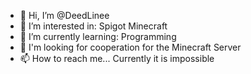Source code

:- 👋 Hi, I’m @DeedLinee
- 👀 I’m interested in: Spigot Minecraft
- 🌱 I’m currently learning: Programming
- 💞️ I'm looking for cooperation for the Minecraft Server
- 📫 How to reach me... Currently it is impossible

<!---
DeedLinee/DeedLinee is a ✨ special ✨ repository because its `README.md` (this file) appears on your GitHub profile.
You can click the Preview link to take a look at your changes.
--->
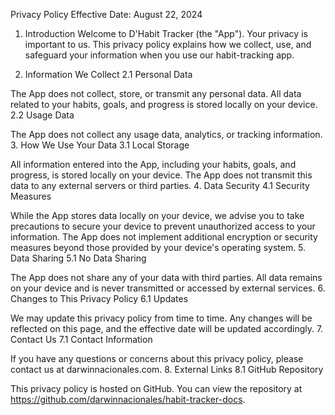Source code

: Privacy Policy
Effective Date: August 22, 2024

1. Introduction
Welcome to D'Habit Tracker (the "App"). Your privacy is important to us. This privacy policy explains how we collect, use, and safeguard your information when you use our habit-tracking app.

2. Information We Collect
2.1 Personal Data

The App does not collect, store, or transmit any personal data. All data related to your habits, goals, and progress is stored locally on your device.
2.2 Usage Data

The App does not collect any usage data, analytics, or tracking information.
3. How We Use Your Data
3.1 Local Storage

All information entered into the App, including your habits, goals, and progress, is stored locally on your device. The App does not transmit this data to any external servers or third parties.
4. Data Security
4.1 Security Measures

While the App stores data locally on your device, we advise you to take precautions to secure your device to prevent unauthorized access to your information. The App does not implement additional encryption or security measures beyond those provided by your device's operating system.
5. Data Sharing
5.1 No Data Sharing

The App does not share any of your data with third parties. All data remains on your device and is never transmitted or accessed by external services.
6. Changes to This Privacy Policy
6.1 Updates

We may update this privacy policy from time to time. Any changes will be reflected on this page, and the effective date will be updated accordingly.
7. Contact Us
7.1 Contact Information

If you have any questions or concerns about this privacy policy, please contact us at darwinnacionales.com.
8. External Links
8.1 GitHub Repository

This privacy policy is hosted on GitHub. You can view the repository at https://github.com/darwinnacionales/habit-tracker-docs.
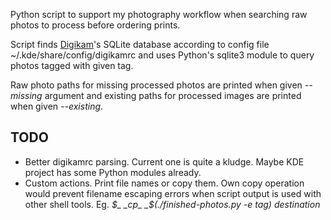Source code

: Python script to support my photography workflow when searching raw
photos to process before ordering prints.

Script finds [Digikam](http://www.digikam.org/)'s SQLite database
according to config file ~/.kde/share/config/digikamrc and uses
Python's sqlite3 module to query photos tagged with given tag.

Raw photo paths for missing processed photos are printed when given
_--missing_ argument and existing paths for processed images are
printed when given _--existing_.

## TODO

* Better digikamrc parsing. Current one is quite a kludge. Maybe KDE
  project has some Python modules already.
* Custom actions. Print file names or copy them. Own copy operation
  would prevent filename escaping errors when script output is used
  with other shell tools. Eg. _$_ _cp_ _$(./finished-photos.py -e
  tag)_ _destination_
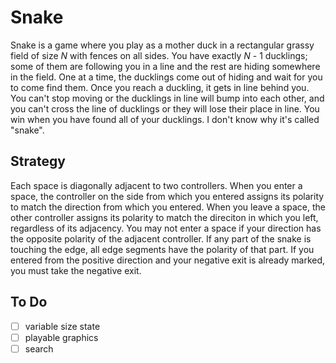 # Snake
Snake is a game where you play as a mother duck in a rectangular grassy field of size *N* with fences on all sides. You have exactly *N* - 1 ducklings; some of them are following you in a line and the rest are hiding somewhere in the field. One at a time, the ducklings come out of hiding and wait for you to come find them. Once you reach a duckling, it gets in line behind you. You can't stop moving or the ducklings in line will bump into each other, and you can't cross the line of ducklings or they will lose their place in line. You win when you have found all of your ducklings. I don't know why it's called "snake".

## Strategy
Each space is diagonally adjacent to two controllers. When you enter a space, the controller on the side from which you entered assigns its polarity to match the direction from which you entered. When you leave a space, the other controller assigns its polarity to match the direciton in which you left, regardless of its adjacency. You may not enter a space if your direction has the opposite polarity of the adjacent controller. If any part of the snake is touching the edge, all edge segments have the polarity of that part. If you entered from the positive direction and your negative exit is already marked, you must take the negative exit.

## To Do
- [ ] variable size state
- [ ] playable graphics
- [ ] search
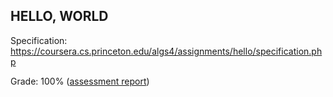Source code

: ## HELLO, WORLD

Specification: https://coursera.cs.princeton.edu/algs4/assignments/hello/specification.php

Grade: 100% ([assessment report](../submissions/part1/week1.1/README.md))

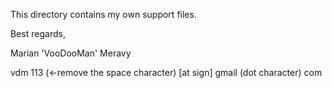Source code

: This directory contains my own support files.

Best regards,

Marian 'VooDooMan' Meravy

vdm 113 (<-remove the space character) [at sign] gmail (dot character) com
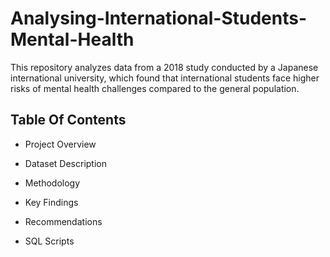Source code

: # Analysing-International-Students-Mental-Health
This repository analyzes data from a 2018 study conducted by a Japanese international university, which found that international students face higher risks of mental health challenges compared to the general population. 

## Table Of Contents
-  Project Overview
  
- Dataset Description
  
-  Methodology

- Key Findings
  
- Recommendations
  
- SQL Scripts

-----

== Work to complete ==
Scan the data above, find each line with "third", and copy it.

== Solution for this exercise ==
All information entered into the App, including your habits, goals, and progress, is stored locally on your device. The App does not transmit this data to any external servers or third parties.
The App does not share any of your data with third parties. All data remains on your device and is never transmitted or accessed by external services.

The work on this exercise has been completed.